Most Datastore queries return whole entities as their results, but often an application is actually interested in only a few of the entity's properties. Projection queries allow you to query Datastore for just those specific properties of an entity that you actually need, at lower latency and cost than retrieving the entire entity.

Projection queries are similar to SQL queries of the form:

SELECT name, email, phone FROM CUSTOMER

You can use all of the filtering and sorting features available for standard entity queries, subject to the limitations described below. The query returns abridged results with only the specified properties (name, email, and phone in the example) populated with values; all other properties have no data.

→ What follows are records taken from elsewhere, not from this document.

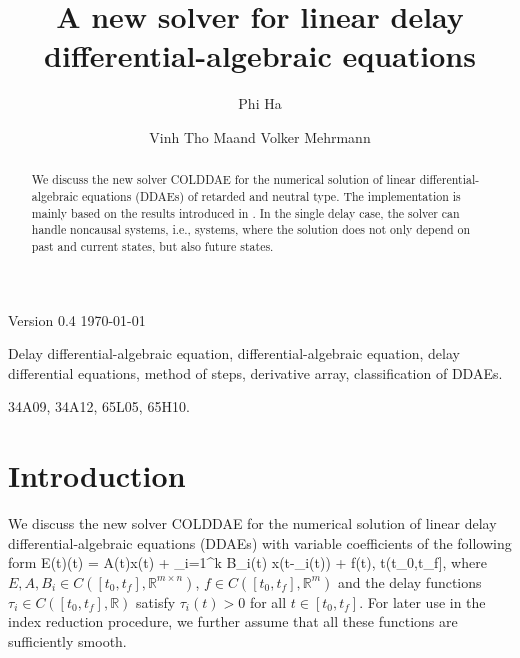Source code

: \documentclass[final,reqno]{siamltex}
\begin{document}
\title{A new solver for linear delay differential-algebraic equations\footnotemark[1]}

\author{Phi Ha\footnotemark[2] \and Vinh Tho Ma\footnotemark[2] and Volker Mehrmann\footnotemark[2]}

\renewcommand{\thefootnote}{\fnsymbol{footnote}}


\maketitle

\newcommand{\thedate}{Version 0.4 \quad \today}

\begin{center}
\thedate
\end{center}

\vskip 0.2cm

\begin{abstract}
We discuss the new solver COLDDAE for the numerical solution of linear differential-algebraic equations (DDAEs) of retarded and neutral type. The implementation is mainly based on the results introduced in \cite{HaM14}. In the single delay case, the solver can handle noncausal systems, i.e., systems, where the solution does not only depend on past and current states, but also future states.
\end{abstract}

\begin{keywords} Delay differential-algebraic equation, differential-algebraic equation, delay differential equations, method of steps, derivative array, classification of DDAEs.
\end{keywords}

\begin{AMS}
34A09, 34A12, 65L05, 65H10.
\end{AMS}

\pagestyle{myheadings}
\thispagestyle{plain}

\section{Introduction}
We discuss the new solver COLDDAE for the numerical solution of linear delay differential-algebraic equations (DDAEs) with variable coefficients of the following form
%
\bsq\label{eq1.1}
\be\label{eq1.1a}
 E(t)(t) = A(t)x(t) + \sum_{i=1}^k B_i(t) x(t-\tau_i(t)) + f(t), \quad t\in (t_0,t_f],
\ee
%
where $E,A, B_i \in C([t_0,t_f],\mathbb{R}^{m\times n})$,
$f\in C([t_0,t_f],\mathbb{R}^{m})$ and 
the delay functions $\tau_i \in C([t_0,t_f],\mathbb{R})$ satisfy $\tau_i(t) > 0$ for all 
$t\in [t_0,t_f]$. For later use in the index reduction procedure, we further assume that all these functions are sufficiently smooth. 
\end{document}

Using projection queries in Python 2

Consider the following model:

class Article(ndb.Model):
    title = ndb.StringProperty()
    author = ndb.StringProperty()
    tags = ndb.StringProperty(repeated=True)

You specify a projection this way:

def print_author_tags():
    query = Article.query()
    articles = query.fetch(20, projection=[Article.author, Article.tags])
    for article in articles:
        print(article.author)
        print(article.tags)
        # article.title will raise a ndb.UnprojectedPropertyError

You handle the results of these queries just as you would for a standard entity query: for example, by iterating over the results.

for article in articles:
        print(article.author)
        print(article.tags)
        # article.title will raise a ndb.UnprojectedPropertyError

You can project indexed sub-properties from a structured property. To get only the city property of a contact's address structured property, you could use a projection like:

class Address(ndb.Model):
    type = ndb.StringProperty()  # E.g., 'home', 'work'
    street = ndb.StringProperty()
    city = ndb.StringProperty()
...
class Contact(ndb.Model):
    name = ndb.StringProperty()
    addresses = ndb.StructuredProperty(Address, repeated=True)
...
Contact.query().fetch(projection=["name", "addresses.city"])
Contact.query().fetch(projection=[Contact.name, Contact.addresses.city])

Grouping(experimental)

Projection queries can use the distinct keyword to ensure that only completely unique results will be returned in a result set. This will only return the first result for entities which have the same values for the properties that are being projected.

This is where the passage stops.